Exercise instructions =>
When the data below is printed, every line must match exactly and the images must be absent.
━━ Dataset records
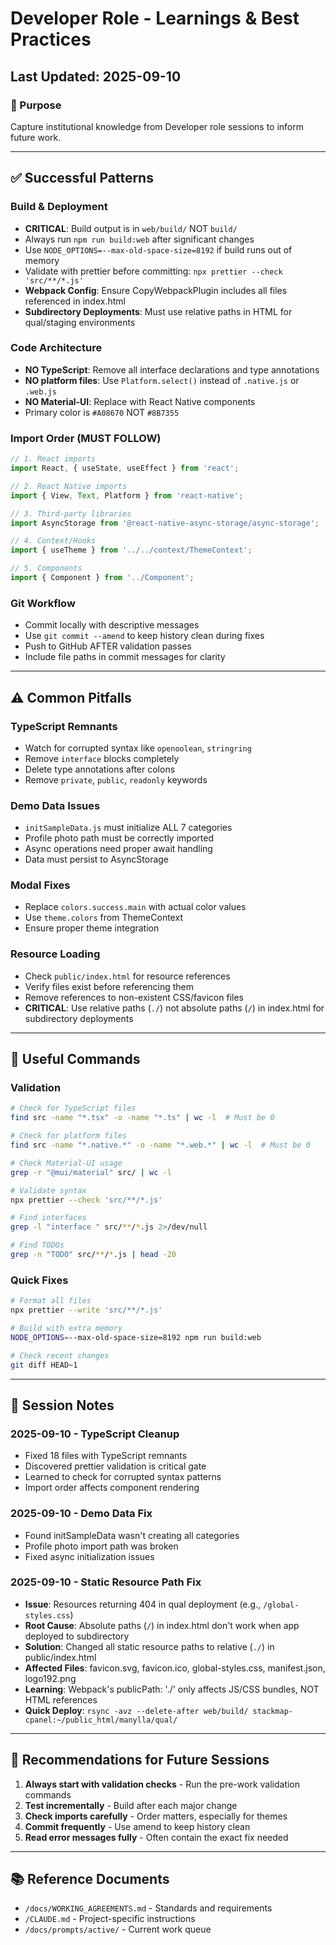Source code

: # Developer Role - Learnings & Best Practices

## Last Updated: 2025-09-10

### 🎯 Purpose
Capture institutional knowledge from Developer role sessions to inform future work.

---

## ✅ Successful Patterns

### Build & Deployment
- **CRITICAL**: Build output is in `web/build/` NOT `build/`
- Always run `npm run build:web` after significant changes
- Use `NODE_OPTIONS=--max-old-space-size=8192` if build runs out of memory
- Validate with prettier before committing: `npx prettier --check 'src/**/*.js'`
- **Webpack Config**: Ensure CopyWebpackPlugin includes all files referenced in index.html
- **Subdirectory Deployments**: Must use relative paths in HTML for qual/staging environments

### Code Architecture
- **NO TypeScript**: Remove all interface declarations and type annotations
- **NO platform files**: Use `Platform.select()` instead of `.native.js` or `.web.js`
- **NO Material-UI**: Replace with React Native components
- Primary color is `#A08670` NOT `#8B7355`

### Import Order (MUST FOLLOW)
```javascript
// 1. React imports
import React, { useState, useEffect } from 'react';

// 2. React Native imports  
import { View, Text, Platform } from 'react-native';

// 3. Third-party libraries
import AsyncStorage from '@react-native-async-storage/async-storage';

// 4. Context/Hooks
import { useTheme } from '../../context/ThemeContext';

// 5. Components
import { Component } from '../Component';
```

### Git Workflow
- Commit locally with descriptive messages
- Use `git commit --amend` to keep history clean during fixes
- Push to GitHub AFTER validation passes
- Include file paths in commit messages for clarity

---

## ⚠️ Common Pitfalls

### TypeScript Remnants
- Watch for corrupted syntax like `openoolean`, `stringring`
- Remove `interface` blocks completely
- Delete type annotations after colons
- Remove `private`, `public`, `readonly` keywords

### Demo Data Issues
- `initSampleData.js` must initialize ALL 7 categories
- Profile photo path must be correctly imported
- Async operations need proper await handling
- Data must persist to AsyncStorage

### Modal Fixes
- Replace `colors.success.main` with actual color values
- Use `theme.colors` from ThemeContext
- Ensure proper theme integration

### Resource Loading
- Check `public/index.html` for resource references
- Verify files exist before referencing them
- Remove references to non-existent CSS/favicon files
- **CRITICAL**: Use relative paths (`./`) not absolute paths (`/`) in index.html for subdirectory deployments

---

## 🔧 Useful Commands

### Validation
```bash
# Check for TypeScript files
find src -name "*.tsx" -o -name "*.ts" | wc -l  # Must be 0

# Check for platform files
find src -name "*.native.*" -o -name "*.web.*" | wc -l  # Must be 0

# Check Material-UI usage
grep -r "@mui/material" src/ | wc -l

# Validate syntax
npx prettier --check 'src/**/*.js'

# Find interfaces
grep -l "interface " src/**/*.js 2>/dev/null

# Find TODOs
grep -n "TODO" src/**/*.js | head -20
```

### Quick Fixes
```bash
# Format all files
npx prettier --write 'src/**/*.js'

# Build with extra memory
NODE_OPTIONS=--max-old-space-size=8192 npm run build:web

# Check recent changes
git diff HEAD~1
```

---

## 📝 Session Notes

### 2025-09-10 - TypeScript Cleanup
- Fixed 18 files with TypeScript remnants
- Discovered prettier validation is critical gate
- Learned to check for corrupted syntax patterns
- Import order affects component rendering

### 2025-09-10 - Demo Data Fix
- Found initSampleData wasn't creating all categories
- Profile photo import path was broken
- Fixed async initialization issues

### 2025-09-10 - Static Resource Path Fix
- **Issue**: Resources returning 404 in qual deployment (e.g., `/global-styles.css`)
- **Root Cause**: Absolute paths (`/`) in index.html don't work when app deployed to subdirectory
- **Solution**: Changed all static resource paths to relative (`./`) in public/index.html
- **Affected Files**: favicon.svg, favicon.ico, global-styles.css, manifest.json, logo192.png
- **Learning**: Webpack's publicPath: './' only affects JS/CSS bundles, NOT HTML references
- **Quick Deploy**: `rsync -avz --delete-after web/build/ stackmap-cpanel:~/public_html/manylla/qual/`

---

## 🚀 Recommendations for Future Sessions

1. **Always start with validation checks** - Run the pre-work validation commands
2. **Test incrementally** - Build after each major change
3. **Check imports carefully** - Order matters, especially for themes
4. **Commit frequently** - Use amend to keep history clean
5. **Read error messages fully** - Often contain the exact fix needed

---

## 📚 Reference Documents
- `/docs/WORKING_AGREEMENTS.md` - Standards and requirements
- `/CLAUDE.md` - Project-specific instructions
- `/docs/prompts/active/` - Current work queue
━━━━
Result for this exercise =>
Source code

: # Developer Role - Learnings & Best Practices

## Last Updated: 2025-09-10

### 🎯 Purpose
Capture institutional knowledge from Developer role sessions to inform future work.

---

## ✅ Successful Patterns

### Build & Deployment
- **CRITICAL**: Build output is in `web/build/` NOT `build/`
- Always run `npm run build:web` after significant changes
- Use `NODE_OPTIONS=--max-old-space-size=8192` if build runs out of memory
- Validate with prettier before committing: `npx prettier --check 'src/**/*.js'`
- **Webpack Config**: Ensure CopyWebpackPlugin includes all files referenced in index.html
- **Subdirectory Deployments**: Must use relative paths in HTML for qual/staging environments

### Code Architecture
- **NO TypeScript**: Remove all interface declarations and type annotations
- **NO platform files**: Use `Platform.select()` instead of `.native.js` or `.web.js`
- **NO Material-UI**: Replace with React Native components
- Primary color is `#A08670` NOT `#8B7355`

### Import Order (MUST FOLLOW)
```javascript
// 1. React imports
import React, { useState, useEffect } from 'react';

// 2. React Native imports  
import { View, Text, Platform } from 'react-native';

// 3. Third-party libraries
import AsyncStorage from '@react-native-async-storage/async-storage';

// 4. Context/Hooks
import { useTheme } from '../../context/ThemeContext';

// 5. Components
import { Component } from '../Component';
```

### Git Workflow
- Commit locally with descriptive messages
- Use `git commit --amend` to keep history clean during fixes
- Push to GitHub AFTER validation passes
- Include file paths in commit messages for clarity

---

## ⚠️ Common Pitfalls

### TypeScript Remnants
- Watch for corrupted syntax like `openoolean`, `stringring`
- Remove `interface` blocks completely
- Delete type annotations after colons
- Remove `private`, `public`, `readonly` keywords

### Demo Data Issues
- `initSampleData.js` must initialize ALL 7 categories
- Profile photo path must be correctly imported
- Async operations need proper await handling
- Data must persist to AsyncStorage

### Modal Fixes
- Replace `colors.success.main` with actual color values
- Use `theme.colors` from ThemeContext
- Ensure proper theme integration

### Resource Loading
- Check `public/index.html` for resource references
- Verify files exist before referencing them
- Remove references to non-existent CSS/favicon files
- **CRITICAL**: Use relative paths (`./`) not absolute paths (`/`) in index.html for subdirectory deployments

---

## 🔧 Useful Commands

### Validation
```bash
# Check for TypeScript files
find src -name "*.tsx" -o -name "*.ts" | wc -l  # Must be 0

# Check for platform files
find src -name "*.native.*" -o -name "*.web.*" | wc -l  # Must be 0

# Check Material-UI usage
grep -r "@mui/material" src/ | wc -l

# Validate syntax
npx prettier --check 'src/**/*.js'

# Find interfaces
grep -l "interface " src/**/*.js 2>/dev/null

# Find TODOs
grep -n "TODO" src/**/*.js | head -20
```

### Quick Fixes
```bash
# Format all files
npx prettier --write 'src/**/*.js'

# Build with extra memory
NODE_OPTIONS=--max-old-space-size=8192 npm run build:web

# Check recent changes
git diff HEAD~1
```

---

## 📝 Session Notes

### 2025-09-10 - TypeScript Cleanup
- Fixed 18 files with TypeScript remnants
- Discovered prettier validation is critical gate
- Learned to check for corrupted syntax patterns
- Import order affects component rendering

### 2025-09-10 - Demo Data Fix
- Found initSampleData wasn't creating all categories
- Profile photo import path was broken
- Fixed async initialization issues

### 2025-09-10 - Static Resource Path Fix
- **Issue**: Resources returning 404 in qual deployment (e.g., `/global-styles.css`)
- **Root Cause**: Absolute paths (`/`) in index.html don't work when app deployed to subdirectory
- **Solution**: Changed all static resource paths to relative (`./`) in public/index.html
- **Affected Files**: favicon.svg, favicon.ico, global-styles.css, manifest.json, logo192.png
- **Learning**: Webpack's publicPath: './' only affects JS/CSS bundles, NOT HTML references
- **Quick Deploy**: `rsync -avz --delete-after web/build/ stackmap-cpanel:~/public_html/manylla/qual/`

---

## 🚀 Recommendations for Future Sessions

1. **Always start with validation checks** - Run the pre-work validation commands
2. **Test incrementally** - Build after each major change
3. **Check imports carefully** - Order matters, especially for themes
4. **Commit frequently** - Use amend to keep history clean
5. **Read error messages fully** - Often contain the exact fix needed

---

## 📚 Reference Documents
- `/docs/WORKING_AGREEMENTS.md` - Standards and requirements
- `/CLAUDE.md` - Project-specific instructions
- `/docs/prompts/active/` - Current work queue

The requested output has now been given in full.